**Required action:**
Send back all of the records, each one exactly as written.

**Data:**
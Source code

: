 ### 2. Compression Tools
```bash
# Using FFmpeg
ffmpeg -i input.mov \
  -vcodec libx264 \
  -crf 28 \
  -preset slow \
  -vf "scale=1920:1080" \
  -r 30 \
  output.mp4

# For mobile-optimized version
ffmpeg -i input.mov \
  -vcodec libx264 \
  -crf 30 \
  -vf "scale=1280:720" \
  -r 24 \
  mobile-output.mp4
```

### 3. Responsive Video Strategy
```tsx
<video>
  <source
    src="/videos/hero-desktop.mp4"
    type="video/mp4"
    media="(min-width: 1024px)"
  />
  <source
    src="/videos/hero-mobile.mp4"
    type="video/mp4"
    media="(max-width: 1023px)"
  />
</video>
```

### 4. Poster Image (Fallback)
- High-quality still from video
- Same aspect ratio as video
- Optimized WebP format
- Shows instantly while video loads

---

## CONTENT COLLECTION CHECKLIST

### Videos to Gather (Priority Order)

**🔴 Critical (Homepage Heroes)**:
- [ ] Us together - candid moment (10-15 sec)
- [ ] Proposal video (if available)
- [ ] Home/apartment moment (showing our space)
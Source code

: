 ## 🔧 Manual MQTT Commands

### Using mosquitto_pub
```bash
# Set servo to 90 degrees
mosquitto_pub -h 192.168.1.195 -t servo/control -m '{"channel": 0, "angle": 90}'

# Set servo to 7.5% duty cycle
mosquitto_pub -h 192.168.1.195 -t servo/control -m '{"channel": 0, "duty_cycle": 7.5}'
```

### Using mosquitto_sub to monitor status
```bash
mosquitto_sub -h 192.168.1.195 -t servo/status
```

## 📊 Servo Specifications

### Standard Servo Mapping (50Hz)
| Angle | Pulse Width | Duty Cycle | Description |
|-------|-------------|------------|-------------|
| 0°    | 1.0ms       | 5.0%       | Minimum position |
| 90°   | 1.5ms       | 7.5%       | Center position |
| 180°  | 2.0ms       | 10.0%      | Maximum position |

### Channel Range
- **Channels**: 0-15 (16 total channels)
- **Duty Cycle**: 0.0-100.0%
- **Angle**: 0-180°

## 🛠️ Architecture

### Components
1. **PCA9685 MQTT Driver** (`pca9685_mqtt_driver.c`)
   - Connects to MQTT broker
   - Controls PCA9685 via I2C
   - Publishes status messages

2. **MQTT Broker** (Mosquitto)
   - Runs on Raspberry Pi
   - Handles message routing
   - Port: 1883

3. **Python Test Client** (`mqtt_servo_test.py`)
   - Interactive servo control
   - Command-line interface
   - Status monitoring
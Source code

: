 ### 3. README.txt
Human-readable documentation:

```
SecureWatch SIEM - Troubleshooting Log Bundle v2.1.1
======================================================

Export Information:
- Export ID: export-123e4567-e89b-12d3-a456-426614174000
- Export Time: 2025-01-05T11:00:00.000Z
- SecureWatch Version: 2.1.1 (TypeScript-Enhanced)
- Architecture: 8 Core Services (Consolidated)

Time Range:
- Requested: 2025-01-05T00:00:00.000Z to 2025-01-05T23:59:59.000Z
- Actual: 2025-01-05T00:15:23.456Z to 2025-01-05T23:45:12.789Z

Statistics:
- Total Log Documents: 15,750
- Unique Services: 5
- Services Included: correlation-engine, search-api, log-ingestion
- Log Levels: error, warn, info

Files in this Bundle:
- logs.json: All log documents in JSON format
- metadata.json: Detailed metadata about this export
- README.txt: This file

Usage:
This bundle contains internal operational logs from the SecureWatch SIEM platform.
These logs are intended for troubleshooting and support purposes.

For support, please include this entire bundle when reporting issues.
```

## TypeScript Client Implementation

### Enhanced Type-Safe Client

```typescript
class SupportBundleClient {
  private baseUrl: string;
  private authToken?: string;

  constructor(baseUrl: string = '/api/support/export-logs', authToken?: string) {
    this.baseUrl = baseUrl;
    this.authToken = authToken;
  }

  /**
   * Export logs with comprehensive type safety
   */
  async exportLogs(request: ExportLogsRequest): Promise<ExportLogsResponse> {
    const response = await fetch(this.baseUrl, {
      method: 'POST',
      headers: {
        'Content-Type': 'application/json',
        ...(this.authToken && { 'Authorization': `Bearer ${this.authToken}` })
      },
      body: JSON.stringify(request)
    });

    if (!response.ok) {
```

**Result:**
Source code

: ### 2. Compression Tools
```bash
# Using FFmpeg
ffmpeg -i input.mov \
  -vcodec libx264 \
  -crf 28 \
  -preset slow \
  -vf "scale=1920:1080" \
  -r 30 \
  output.mp4

# For mobile-optimized version
ffmpeg -i input.mov \
  -vcodec libx264 \
  -crf 30 \
  -vf "scale=1280:720" \
  -r 24 \
  mobile-output.mp4
```

### 3. Responsive Video Strategy
```tsx
<video>
  <source
    src="/videos/hero-desktop.mp4"
    type="video/mp4"
    media="(min-width: 1024px)"
  />
  <source
    src="/videos/hero-mobile.mp4"
    type="video/mp4"
    media="(max-width: 1023px)"
  />
</video>
```

### 4. Poster Image (Fallback)
- High-quality still from video
- Same aspect ratio as video
- Optimized WebP format
- Shows instantly while video loads

---

## CONTENT COLLECTION CHECKLIST

### Videos to Gather (Priority Order)

**🔴 Critical (Homepage Heroes)**:
- [ ] Us together - candid moment (10-15 sec)
- [ ] Proposal video (if available)
- [ ] Home/apartment moment (showing our space)
Source code

: ## 🔧 Manual MQTT Commands

### Using mosquitto_pub
```bash
# Set servo to 90 degrees
mosquitto_pub -h 192.168.1.195 -t servo/control -m '{"channel": 0, "angle": 90}'

# Set servo to 7.5% duty cycle
mosquitto_pub -h 192.168.1.195 -t servo/control -m '{"channel": 0, "duty_cycle": 7.5}'
```

### Using mosquitto_sub to monitor status
```bash
mosquitto_sub -h 192.168.1.195 -t servo/status
```

## 📊 Servo Specifications

### Standard Servo Mapping (50Hz)
| Angle | Pulse Width | Duty Cycle | Description |
|-------|-------------|------------|-------------|
| 0°    | 1.0ms       | 5.0%       | Minimum position |
| 90°   | 1.5ms       | 7.5%       | Center position |
| 180°  | 2.0ms       | 10.0%      | Maximum position |

### Channel Range
- **Channels**: 0-15 (16 total channels)
- **Duty Cycle**: 0.0-100.0%
- **Angle**: 0-180°

## 🛠️ Architecture

### Components
1. **PCA9685 MQTT Driver** (`pca9685_mqtt_driver.c`)
   - Connects to MQTT broker
   - Controls PCA9685 via I2C
   - Publishes status messages

2. **MQTT Broker** (Mosquitto)
   - Runs on Raspberry Pi
   - Handles message routing
   - Port: 1883

3. **Python Test Client** (`mqtt_servo_test.py`)
   - Interactive servo control
   - Command-line interface
   - Status monitoring
Source code

: ### 3. README.txt
Human-readable documentation:

```
SecureWatch SIEM - Troubleshooting Log Bundle v2.1.1
======================================================

Export Information:
- Export ID: export-123e4567-e89b-12d3-a456-426614174000
- Export Time: 2025-01-05T11:00:00.000Z
- SecureWatch Version: 2.1.1 (TypeScript-Enhanced)
- Architecture: 8 Core Services (Consolidated)

Time Range:
- Requested: 2025-01-05T00:00:00.000Z to 2025-01-05T23:59:59.000Z
- Actual: 2025-01-05T00:15:23.456Z to 2025-01-05T23:45:12.789Z

Statistics:
- Total Log Documents: 15,750
- Unique Services: 5
- Services Included: correlation-engine, search-api, log-ingestion
- Log Levels: error, warn, info

Files in this Bundle:
- logs.json: All log documents in JSON format
- metadata.json: Detailed metadata about this export
- README.txt: This file

Usage:
This bundle contains internal operational logs from the SecureWatch SIEM platform.
These logs are intended for troubleshooting and support purposes.

For support, please include this entire bundle when reporting issues.
```

## TypeScript Client Implementation

### Enhanced Type-Safe Client

```typescript
class SupportBundleClient {
  private baseUrl: string;
  private authToken?: string;

  constructor(baseUrl: string = '/api/support/export-logs', authToken?: string) {
    this.baseUrl = baseUrl;
    this.authToken = authToken;
  }

  /**
   * Export logs with comprehensive type safety
   */
  async exportLogs(request: ExportLogsRequest): Promise<ExportLogsResponse> {
    const response = await fetch(this.baseUrl, {
      method: 'POST',
      headers: {
        'Content-Type': 'application/json',
        ...(this.authToken && { 'Authorization': `Bearer ${this.authToken}` })
      },
      body: JSON.stringify(request)
    });

    if (!response.ok) {
```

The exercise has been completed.